[Dataset — start]

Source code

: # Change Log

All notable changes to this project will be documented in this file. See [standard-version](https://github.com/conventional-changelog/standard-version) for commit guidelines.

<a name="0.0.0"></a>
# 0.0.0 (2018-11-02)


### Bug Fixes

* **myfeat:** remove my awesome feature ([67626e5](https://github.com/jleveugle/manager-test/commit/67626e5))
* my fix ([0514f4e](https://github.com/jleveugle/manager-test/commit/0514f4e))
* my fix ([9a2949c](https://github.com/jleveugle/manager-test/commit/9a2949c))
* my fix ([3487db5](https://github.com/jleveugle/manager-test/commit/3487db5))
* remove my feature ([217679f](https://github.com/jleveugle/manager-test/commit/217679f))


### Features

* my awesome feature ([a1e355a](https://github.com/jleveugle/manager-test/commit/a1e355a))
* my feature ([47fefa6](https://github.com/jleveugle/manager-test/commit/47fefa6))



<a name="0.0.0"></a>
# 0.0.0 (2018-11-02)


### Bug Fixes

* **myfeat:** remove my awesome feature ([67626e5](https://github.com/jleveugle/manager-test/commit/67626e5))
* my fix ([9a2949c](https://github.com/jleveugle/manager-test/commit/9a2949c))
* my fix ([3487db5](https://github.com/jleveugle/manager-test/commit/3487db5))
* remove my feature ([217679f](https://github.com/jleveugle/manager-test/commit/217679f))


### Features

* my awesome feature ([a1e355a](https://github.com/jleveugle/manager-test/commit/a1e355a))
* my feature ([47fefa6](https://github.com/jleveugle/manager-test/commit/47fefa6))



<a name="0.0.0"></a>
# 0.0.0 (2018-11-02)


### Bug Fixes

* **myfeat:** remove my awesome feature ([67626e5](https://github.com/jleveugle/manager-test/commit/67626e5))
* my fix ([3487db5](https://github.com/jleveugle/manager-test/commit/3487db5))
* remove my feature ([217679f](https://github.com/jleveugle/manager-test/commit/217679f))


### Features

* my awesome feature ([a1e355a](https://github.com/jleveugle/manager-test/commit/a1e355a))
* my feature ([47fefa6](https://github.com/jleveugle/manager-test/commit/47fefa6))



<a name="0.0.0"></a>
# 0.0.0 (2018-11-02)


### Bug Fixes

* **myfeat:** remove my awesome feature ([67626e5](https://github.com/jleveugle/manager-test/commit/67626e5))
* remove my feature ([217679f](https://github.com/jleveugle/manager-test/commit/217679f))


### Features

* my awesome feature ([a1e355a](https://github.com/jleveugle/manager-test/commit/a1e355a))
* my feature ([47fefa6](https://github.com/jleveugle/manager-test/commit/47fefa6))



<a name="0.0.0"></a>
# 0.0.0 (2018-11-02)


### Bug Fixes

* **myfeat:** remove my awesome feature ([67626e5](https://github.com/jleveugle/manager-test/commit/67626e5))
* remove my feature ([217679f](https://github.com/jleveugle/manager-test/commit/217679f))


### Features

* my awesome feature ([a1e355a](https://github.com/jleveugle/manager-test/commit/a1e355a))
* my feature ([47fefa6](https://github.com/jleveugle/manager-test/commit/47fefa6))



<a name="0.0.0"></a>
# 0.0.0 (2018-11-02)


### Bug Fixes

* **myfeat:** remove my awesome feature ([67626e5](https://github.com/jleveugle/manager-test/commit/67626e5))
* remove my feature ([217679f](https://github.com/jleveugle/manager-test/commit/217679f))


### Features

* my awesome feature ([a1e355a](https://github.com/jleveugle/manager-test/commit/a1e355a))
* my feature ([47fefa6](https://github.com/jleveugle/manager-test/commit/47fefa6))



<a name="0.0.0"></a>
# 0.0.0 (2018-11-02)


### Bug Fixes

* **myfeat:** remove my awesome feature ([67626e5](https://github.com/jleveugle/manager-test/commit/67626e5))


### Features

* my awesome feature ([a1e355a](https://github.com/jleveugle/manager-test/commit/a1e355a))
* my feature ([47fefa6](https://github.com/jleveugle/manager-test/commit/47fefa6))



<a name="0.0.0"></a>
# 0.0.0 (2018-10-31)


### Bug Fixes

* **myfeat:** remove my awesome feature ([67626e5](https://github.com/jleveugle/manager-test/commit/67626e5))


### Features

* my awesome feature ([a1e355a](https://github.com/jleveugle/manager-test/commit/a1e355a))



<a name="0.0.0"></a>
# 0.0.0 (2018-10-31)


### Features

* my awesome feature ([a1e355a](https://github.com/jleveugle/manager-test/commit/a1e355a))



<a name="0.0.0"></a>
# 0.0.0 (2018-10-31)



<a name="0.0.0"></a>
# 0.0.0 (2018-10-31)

[Dataset — finish]
[Dataset — start]

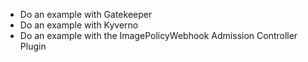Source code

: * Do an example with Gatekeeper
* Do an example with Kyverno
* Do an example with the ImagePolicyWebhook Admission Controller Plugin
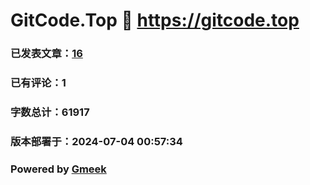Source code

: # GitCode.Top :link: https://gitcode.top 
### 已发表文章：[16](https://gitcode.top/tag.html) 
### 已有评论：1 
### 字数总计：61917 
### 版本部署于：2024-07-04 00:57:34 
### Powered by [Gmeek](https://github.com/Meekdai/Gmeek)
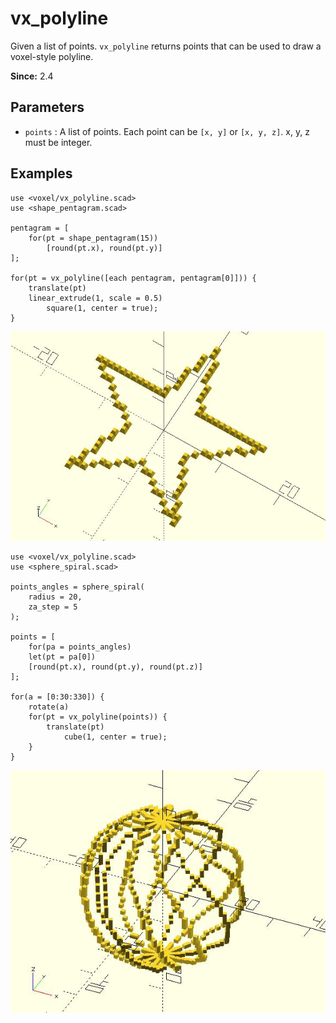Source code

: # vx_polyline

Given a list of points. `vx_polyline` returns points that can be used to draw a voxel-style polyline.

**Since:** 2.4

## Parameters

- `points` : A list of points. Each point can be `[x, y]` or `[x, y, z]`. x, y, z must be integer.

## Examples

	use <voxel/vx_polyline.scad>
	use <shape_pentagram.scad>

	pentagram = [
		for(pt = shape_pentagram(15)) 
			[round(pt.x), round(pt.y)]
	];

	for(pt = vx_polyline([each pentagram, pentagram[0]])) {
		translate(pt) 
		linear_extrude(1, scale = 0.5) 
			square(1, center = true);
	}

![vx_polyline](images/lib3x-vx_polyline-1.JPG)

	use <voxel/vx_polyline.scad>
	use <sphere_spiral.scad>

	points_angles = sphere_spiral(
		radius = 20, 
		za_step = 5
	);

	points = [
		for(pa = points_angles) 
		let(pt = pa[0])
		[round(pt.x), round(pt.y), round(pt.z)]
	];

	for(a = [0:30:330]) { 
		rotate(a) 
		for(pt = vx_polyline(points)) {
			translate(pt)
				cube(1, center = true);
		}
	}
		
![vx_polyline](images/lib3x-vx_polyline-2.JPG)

[Dataset — finish]
[Dataset — start]

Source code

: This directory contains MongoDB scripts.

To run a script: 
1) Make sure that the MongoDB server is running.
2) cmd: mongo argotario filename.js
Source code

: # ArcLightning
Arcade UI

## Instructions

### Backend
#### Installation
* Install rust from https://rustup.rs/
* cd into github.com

[Dataset — finish]

Only lines containing the word "that" should be copied from the material above.

* [Problem solution]:
Given a list of points. `vx_polyline` returns points that can be used to draw a voxel-style polyline.
1) Make sure that the MongoDB server is running.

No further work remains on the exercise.